Stainless Steel Industry

It is not any different for the stainless steel industry, where so much has changed in the last two decades, proving the point on how dynamic this industry is. The crude stainless production was around 19.5 million tonnes in the year 2000, with Europe being responsible for 40% of this volume, Asia for another 40%, North America had 10% share, and China only 2.5%. However, in 2021 we could see that the crude stainless production grew to around 59 million tonnes, representing more than a 200% growth, with China now representing 56% of the global production, followed by the rest of Asia representing 20%, Europe with 12% share and North America with 4%.

Over these last 20 years many new grades were developed and brought to the market in the widest range of applications, and new industries were created, such as hydrogen production. Other industries are facing challenges for the future, such as conventional energy generation with fossil sources. However, regardless of advances, a few processes are still crucial for the proper application of stainless steels, and welding is one of them.

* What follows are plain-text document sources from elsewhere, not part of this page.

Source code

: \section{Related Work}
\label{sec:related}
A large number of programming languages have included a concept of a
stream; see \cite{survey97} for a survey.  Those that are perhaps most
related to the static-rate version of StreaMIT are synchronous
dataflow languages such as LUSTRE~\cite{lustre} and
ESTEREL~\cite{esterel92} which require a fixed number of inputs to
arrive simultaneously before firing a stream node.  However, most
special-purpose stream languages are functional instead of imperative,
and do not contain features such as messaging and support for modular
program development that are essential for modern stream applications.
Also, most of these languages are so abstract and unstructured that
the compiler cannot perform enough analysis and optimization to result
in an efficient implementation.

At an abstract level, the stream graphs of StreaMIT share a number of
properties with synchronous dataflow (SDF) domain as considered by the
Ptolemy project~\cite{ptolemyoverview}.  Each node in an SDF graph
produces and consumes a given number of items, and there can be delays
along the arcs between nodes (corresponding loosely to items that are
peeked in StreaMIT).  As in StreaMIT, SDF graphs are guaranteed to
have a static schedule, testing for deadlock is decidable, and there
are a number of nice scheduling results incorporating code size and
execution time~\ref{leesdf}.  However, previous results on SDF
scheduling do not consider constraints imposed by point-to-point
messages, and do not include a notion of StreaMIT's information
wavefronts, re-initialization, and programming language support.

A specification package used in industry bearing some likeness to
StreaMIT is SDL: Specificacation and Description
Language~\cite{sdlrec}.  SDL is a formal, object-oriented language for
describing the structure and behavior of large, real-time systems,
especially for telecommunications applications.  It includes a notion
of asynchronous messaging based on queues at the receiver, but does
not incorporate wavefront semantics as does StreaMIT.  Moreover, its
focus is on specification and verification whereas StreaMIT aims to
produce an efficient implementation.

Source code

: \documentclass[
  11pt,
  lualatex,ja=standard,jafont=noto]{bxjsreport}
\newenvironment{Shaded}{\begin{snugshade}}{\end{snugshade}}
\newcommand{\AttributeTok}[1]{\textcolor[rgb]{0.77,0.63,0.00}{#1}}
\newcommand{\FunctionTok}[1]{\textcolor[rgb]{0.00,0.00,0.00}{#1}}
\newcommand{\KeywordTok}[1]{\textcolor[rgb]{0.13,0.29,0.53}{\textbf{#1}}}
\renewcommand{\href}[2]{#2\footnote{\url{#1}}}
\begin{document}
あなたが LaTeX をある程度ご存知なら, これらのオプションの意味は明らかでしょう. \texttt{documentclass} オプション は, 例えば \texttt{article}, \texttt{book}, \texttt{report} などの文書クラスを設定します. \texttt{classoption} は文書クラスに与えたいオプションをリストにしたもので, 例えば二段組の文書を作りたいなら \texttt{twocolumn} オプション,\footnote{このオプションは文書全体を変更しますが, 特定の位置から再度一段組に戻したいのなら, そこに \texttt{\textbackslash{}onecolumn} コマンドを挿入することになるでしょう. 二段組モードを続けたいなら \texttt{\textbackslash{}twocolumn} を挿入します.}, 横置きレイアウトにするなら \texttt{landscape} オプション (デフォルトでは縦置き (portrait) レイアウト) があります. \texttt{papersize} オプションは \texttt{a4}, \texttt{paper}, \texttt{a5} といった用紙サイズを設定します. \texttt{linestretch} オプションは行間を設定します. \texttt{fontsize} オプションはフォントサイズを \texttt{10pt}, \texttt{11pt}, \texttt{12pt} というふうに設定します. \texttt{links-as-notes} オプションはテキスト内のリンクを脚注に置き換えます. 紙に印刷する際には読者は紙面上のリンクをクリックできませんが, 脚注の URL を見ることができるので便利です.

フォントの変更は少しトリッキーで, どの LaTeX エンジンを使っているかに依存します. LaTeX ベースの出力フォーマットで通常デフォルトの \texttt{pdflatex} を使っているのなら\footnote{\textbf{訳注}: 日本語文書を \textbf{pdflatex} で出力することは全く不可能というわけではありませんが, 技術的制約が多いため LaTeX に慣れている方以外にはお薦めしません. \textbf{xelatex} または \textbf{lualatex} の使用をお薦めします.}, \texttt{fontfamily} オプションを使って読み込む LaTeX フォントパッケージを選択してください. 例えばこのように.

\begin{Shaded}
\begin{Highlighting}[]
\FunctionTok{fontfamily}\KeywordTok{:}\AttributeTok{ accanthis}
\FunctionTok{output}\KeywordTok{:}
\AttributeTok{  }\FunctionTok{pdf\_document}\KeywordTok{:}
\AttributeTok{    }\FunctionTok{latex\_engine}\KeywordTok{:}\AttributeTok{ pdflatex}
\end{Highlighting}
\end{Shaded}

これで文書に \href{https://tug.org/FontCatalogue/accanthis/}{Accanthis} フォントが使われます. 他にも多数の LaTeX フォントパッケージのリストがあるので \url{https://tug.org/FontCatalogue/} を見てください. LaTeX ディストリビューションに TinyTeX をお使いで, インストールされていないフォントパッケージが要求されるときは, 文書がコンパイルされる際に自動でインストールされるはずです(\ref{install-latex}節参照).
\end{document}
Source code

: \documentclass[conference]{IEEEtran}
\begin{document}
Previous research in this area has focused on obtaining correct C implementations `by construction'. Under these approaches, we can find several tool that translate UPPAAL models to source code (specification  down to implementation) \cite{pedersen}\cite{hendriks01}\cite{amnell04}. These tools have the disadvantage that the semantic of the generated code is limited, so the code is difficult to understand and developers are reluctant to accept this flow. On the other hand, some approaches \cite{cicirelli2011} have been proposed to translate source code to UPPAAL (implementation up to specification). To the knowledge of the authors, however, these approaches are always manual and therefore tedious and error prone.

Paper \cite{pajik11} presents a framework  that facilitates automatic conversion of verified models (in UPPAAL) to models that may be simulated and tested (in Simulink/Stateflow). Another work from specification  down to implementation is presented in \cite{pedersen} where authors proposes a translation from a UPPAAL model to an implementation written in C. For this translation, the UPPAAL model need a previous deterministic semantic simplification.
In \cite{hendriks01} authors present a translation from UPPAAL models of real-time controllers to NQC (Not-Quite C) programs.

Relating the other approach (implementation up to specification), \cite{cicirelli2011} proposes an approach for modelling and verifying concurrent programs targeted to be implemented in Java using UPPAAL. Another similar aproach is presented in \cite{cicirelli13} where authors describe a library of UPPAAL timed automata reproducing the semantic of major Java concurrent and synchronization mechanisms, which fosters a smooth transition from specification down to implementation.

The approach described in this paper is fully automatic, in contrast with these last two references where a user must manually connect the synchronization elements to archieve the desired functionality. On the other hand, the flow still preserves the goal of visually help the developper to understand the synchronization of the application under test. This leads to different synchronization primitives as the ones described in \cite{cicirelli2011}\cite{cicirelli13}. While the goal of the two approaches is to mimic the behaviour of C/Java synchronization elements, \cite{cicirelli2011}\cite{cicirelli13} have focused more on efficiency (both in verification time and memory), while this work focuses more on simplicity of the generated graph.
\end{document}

The American Welding Society (AWS) has an interesting definition of welding; “A materials joining process which produces coalescence of materials by heating them to suitable temperatures with or without the application of pressure or by the application of pressure alone and with or without the use of filler material.” By reading this definition, it is possible to see that welding is in fact an energy intensive process, where thermodynamics meets metallurgy and mechanics, therefore, controlling the welding quality is a challenge that must be overcome to keep proper performance of materials in this new world of applications.

Challenges With Alloy Design

Alloy design could help the industry overcome the quality challenge on the weldability of stainless steels, which can impact not only the performance of components, but also the sustainability of applications, by using less energy and reducing scrap levels. Even though the majority of stainless steel production today still is for Austenitic Grades (around 75%), the focus of this article will be given to ferritic stainless steel alloys, which represent around 20% of global production. These grades are gaining momentum and finding more space among the end users of stainless steel, due to the nickel price instability.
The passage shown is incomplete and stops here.